*Work to be completed:*
Please keep to the lines below from the one with "Here is a link to the API i will be using" through the one with "When a user", and restate them word for word, ends included.

*** Data

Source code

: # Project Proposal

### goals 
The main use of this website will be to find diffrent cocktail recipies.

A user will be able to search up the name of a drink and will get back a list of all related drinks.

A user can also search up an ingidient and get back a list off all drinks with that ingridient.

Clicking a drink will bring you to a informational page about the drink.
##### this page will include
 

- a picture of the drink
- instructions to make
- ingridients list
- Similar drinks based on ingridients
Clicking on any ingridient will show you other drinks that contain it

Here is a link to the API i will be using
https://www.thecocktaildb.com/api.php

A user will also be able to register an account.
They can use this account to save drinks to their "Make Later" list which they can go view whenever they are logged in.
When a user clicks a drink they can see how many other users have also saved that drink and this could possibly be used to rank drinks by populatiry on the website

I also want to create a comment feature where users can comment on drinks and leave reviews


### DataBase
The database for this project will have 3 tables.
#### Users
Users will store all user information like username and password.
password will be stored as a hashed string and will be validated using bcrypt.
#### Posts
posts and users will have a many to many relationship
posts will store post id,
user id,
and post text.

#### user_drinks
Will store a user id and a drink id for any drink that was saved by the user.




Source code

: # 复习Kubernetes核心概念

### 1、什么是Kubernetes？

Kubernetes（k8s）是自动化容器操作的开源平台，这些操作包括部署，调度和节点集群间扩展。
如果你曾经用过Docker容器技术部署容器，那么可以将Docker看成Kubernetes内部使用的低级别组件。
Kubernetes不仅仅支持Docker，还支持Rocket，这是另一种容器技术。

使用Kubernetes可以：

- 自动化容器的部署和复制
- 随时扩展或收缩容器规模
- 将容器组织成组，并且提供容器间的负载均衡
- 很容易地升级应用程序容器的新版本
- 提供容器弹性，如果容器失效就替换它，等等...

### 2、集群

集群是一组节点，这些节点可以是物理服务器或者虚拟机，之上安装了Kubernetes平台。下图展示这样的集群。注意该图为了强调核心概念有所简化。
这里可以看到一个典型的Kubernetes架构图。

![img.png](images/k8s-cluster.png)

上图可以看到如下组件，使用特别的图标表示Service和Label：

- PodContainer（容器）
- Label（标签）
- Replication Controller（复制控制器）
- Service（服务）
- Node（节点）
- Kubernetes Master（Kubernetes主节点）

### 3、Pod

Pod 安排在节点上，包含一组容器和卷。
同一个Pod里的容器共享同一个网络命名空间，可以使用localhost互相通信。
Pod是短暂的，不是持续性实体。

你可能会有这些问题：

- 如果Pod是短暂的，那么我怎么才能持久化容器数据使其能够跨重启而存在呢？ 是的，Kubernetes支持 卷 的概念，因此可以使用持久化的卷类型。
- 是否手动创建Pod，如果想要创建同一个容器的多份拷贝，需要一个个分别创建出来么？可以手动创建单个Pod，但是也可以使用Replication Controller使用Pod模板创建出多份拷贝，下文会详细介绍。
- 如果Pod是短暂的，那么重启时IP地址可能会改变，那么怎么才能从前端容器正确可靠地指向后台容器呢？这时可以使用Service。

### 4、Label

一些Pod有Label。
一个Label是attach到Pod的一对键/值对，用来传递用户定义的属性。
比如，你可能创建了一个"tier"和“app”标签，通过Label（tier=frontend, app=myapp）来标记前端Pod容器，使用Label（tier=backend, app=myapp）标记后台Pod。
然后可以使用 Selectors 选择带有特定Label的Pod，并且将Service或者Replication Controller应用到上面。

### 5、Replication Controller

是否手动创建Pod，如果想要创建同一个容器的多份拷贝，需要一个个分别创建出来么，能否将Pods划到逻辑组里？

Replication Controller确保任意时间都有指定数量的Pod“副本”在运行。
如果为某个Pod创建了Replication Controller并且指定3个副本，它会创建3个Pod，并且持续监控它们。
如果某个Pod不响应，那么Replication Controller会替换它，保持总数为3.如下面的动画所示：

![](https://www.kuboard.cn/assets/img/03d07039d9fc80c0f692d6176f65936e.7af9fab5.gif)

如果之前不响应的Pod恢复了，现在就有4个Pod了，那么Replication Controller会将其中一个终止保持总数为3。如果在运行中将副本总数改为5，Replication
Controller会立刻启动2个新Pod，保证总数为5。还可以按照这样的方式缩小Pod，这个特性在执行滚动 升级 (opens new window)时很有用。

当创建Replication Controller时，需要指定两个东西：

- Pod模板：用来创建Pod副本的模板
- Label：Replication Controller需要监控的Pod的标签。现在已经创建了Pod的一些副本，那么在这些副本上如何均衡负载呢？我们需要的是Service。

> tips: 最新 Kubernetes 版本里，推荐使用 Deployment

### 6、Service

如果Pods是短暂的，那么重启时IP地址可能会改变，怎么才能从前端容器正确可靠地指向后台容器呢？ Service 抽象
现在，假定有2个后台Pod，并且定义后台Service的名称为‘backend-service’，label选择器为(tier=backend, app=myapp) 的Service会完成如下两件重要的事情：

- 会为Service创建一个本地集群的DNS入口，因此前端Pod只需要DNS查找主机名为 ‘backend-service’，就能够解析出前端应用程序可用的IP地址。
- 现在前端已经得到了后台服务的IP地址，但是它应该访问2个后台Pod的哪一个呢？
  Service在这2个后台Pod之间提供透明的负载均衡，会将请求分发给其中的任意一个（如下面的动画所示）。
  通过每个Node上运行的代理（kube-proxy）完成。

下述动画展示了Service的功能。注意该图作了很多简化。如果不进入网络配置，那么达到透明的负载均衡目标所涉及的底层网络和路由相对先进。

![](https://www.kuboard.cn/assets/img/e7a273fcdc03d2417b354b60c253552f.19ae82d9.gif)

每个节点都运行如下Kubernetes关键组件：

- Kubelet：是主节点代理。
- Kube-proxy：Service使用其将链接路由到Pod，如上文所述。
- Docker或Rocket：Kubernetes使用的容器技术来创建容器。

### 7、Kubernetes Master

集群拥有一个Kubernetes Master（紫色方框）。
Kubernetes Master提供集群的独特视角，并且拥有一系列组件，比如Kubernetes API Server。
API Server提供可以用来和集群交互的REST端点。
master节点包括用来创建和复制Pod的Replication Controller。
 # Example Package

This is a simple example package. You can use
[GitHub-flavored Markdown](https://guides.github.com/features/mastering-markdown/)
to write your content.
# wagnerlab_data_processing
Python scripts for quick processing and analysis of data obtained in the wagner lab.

******
*** Data

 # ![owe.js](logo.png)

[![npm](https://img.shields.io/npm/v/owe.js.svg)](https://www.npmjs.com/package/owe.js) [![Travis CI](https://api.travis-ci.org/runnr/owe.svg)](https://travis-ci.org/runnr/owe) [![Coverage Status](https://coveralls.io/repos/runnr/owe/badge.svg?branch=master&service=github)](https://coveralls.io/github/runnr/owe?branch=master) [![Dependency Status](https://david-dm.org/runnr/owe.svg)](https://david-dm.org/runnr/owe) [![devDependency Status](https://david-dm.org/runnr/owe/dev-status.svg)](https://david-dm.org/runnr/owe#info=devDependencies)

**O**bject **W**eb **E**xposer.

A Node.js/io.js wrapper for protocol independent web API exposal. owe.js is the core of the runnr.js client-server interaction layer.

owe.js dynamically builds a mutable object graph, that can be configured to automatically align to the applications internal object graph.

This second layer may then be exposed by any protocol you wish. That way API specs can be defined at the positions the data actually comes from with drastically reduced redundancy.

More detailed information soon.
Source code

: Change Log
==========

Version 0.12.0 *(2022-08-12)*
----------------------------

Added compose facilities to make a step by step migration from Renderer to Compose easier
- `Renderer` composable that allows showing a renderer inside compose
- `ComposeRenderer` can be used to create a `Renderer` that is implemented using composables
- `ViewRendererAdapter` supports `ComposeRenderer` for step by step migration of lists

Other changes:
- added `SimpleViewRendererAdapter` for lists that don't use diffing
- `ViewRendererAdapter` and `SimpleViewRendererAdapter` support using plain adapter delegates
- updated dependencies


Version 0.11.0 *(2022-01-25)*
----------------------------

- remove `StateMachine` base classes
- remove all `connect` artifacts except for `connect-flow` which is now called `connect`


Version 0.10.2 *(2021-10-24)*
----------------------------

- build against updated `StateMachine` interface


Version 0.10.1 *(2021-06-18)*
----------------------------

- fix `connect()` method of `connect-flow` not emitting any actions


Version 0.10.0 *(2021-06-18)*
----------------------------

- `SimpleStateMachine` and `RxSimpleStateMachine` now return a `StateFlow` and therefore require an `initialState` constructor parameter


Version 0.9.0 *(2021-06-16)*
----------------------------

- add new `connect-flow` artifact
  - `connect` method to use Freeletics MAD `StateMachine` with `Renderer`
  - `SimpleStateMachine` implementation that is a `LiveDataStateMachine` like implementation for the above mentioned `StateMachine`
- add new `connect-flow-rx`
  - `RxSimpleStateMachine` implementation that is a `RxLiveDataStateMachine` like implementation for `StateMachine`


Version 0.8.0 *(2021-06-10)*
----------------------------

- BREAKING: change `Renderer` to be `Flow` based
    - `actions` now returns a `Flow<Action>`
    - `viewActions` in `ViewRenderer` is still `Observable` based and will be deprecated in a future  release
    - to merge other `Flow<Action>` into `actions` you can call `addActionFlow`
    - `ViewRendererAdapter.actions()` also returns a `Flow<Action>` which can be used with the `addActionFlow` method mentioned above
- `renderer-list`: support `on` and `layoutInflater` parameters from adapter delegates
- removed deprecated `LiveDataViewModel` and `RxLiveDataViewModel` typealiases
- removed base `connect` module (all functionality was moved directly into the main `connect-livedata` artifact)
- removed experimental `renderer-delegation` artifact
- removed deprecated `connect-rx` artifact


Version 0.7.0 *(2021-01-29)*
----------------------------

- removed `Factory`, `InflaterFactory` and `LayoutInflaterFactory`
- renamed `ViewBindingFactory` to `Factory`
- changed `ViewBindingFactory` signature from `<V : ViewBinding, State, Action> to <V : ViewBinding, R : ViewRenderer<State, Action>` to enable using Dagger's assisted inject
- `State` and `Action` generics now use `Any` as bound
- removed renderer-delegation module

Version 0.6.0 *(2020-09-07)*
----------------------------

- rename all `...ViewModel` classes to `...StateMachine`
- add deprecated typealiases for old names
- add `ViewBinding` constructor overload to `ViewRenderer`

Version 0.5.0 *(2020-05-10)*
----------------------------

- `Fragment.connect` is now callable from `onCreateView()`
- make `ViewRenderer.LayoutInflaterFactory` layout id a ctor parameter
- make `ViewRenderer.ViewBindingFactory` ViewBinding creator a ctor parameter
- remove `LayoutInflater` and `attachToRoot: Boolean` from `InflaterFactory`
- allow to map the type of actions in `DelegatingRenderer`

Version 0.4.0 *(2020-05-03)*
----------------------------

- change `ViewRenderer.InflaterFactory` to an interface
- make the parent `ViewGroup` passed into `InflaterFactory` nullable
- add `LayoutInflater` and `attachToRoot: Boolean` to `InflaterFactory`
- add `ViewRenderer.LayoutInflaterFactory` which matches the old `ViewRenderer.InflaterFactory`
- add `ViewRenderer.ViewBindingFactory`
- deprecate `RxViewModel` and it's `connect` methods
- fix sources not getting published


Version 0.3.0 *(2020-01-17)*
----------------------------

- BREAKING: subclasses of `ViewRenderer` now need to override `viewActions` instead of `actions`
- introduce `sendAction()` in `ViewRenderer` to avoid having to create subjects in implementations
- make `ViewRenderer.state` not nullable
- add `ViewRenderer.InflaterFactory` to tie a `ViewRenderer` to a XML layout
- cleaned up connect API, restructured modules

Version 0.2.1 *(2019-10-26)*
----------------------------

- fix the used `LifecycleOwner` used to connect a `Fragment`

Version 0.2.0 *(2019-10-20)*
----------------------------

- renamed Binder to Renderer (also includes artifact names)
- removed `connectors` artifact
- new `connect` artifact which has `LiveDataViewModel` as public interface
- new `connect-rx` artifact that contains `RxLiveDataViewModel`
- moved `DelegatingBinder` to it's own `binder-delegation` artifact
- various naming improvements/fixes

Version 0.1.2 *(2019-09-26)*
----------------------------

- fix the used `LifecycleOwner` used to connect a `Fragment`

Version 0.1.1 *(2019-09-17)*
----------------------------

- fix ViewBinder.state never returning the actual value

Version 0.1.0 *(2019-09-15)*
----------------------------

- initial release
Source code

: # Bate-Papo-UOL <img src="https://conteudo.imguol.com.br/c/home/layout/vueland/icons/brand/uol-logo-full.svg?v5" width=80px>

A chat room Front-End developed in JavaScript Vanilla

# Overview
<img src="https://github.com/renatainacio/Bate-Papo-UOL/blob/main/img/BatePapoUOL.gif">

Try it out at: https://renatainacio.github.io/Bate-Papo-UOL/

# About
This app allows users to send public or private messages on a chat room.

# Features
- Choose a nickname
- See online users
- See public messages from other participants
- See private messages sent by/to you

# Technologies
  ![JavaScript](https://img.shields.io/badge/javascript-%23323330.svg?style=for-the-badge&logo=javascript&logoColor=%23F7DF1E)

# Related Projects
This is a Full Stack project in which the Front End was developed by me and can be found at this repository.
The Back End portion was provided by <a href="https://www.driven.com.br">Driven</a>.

******
*** Data

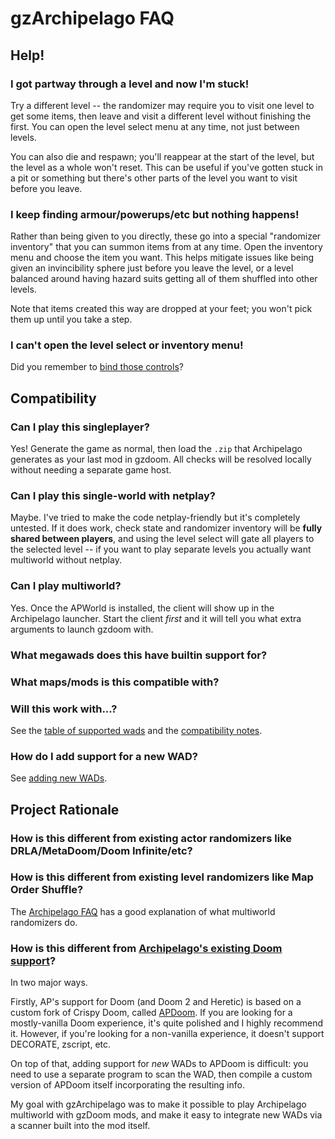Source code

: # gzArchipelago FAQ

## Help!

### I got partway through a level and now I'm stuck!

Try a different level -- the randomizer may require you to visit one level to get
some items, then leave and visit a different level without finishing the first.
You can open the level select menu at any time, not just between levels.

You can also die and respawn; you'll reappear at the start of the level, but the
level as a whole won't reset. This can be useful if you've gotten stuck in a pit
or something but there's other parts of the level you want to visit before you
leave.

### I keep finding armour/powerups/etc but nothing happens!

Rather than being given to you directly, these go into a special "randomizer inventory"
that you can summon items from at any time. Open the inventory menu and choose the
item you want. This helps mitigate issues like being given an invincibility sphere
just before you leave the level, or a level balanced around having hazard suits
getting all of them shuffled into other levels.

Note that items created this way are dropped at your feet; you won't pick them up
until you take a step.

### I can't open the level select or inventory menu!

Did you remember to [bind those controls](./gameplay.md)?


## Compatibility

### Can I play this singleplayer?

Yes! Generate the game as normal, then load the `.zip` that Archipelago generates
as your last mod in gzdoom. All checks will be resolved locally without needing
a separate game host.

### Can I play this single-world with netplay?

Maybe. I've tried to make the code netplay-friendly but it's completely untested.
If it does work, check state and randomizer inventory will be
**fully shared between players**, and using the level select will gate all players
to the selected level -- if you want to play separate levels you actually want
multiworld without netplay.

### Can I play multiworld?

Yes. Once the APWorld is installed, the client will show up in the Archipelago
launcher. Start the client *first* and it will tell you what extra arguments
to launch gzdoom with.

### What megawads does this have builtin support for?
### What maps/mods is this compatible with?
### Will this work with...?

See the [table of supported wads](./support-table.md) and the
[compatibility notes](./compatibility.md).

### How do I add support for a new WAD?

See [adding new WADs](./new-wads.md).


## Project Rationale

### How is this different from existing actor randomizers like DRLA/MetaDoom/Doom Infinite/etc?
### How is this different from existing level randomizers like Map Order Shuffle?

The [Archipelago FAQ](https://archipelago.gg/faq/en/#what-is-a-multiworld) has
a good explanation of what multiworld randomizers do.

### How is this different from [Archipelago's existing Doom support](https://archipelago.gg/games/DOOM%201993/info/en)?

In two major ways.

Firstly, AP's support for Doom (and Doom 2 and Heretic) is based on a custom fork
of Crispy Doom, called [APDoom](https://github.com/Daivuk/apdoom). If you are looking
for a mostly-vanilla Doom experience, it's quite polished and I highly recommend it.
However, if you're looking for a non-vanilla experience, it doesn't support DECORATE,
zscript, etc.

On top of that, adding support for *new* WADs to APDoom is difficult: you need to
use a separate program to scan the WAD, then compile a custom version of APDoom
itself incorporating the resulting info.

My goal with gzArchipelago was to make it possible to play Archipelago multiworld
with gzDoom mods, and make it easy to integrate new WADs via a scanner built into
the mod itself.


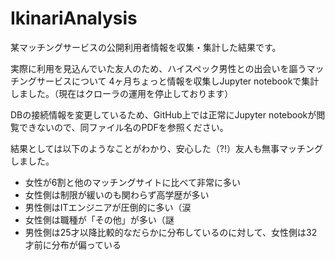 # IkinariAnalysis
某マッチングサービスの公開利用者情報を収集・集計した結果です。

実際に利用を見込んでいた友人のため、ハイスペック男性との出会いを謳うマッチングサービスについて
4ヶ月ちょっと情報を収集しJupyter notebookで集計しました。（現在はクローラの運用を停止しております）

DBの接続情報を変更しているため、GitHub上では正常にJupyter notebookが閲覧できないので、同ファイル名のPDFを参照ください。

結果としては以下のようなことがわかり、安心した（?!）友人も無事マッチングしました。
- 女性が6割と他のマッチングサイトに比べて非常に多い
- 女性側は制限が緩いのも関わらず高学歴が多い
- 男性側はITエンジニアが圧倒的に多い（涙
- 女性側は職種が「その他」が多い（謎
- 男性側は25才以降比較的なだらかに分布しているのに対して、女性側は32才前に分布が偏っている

******

*Solution to this exercise:*
Here is a link to the API i will be using
https://www.thecocktaildb.com/api.php

A user will also be able to register an account.
They can use this account to save drinks to their "Make Later" list which they can go view whenever they are logged in.
When a user clicks a drink they can see how many other users have also saved that drink and this could possibly be used to rank drinks by populatiry on the website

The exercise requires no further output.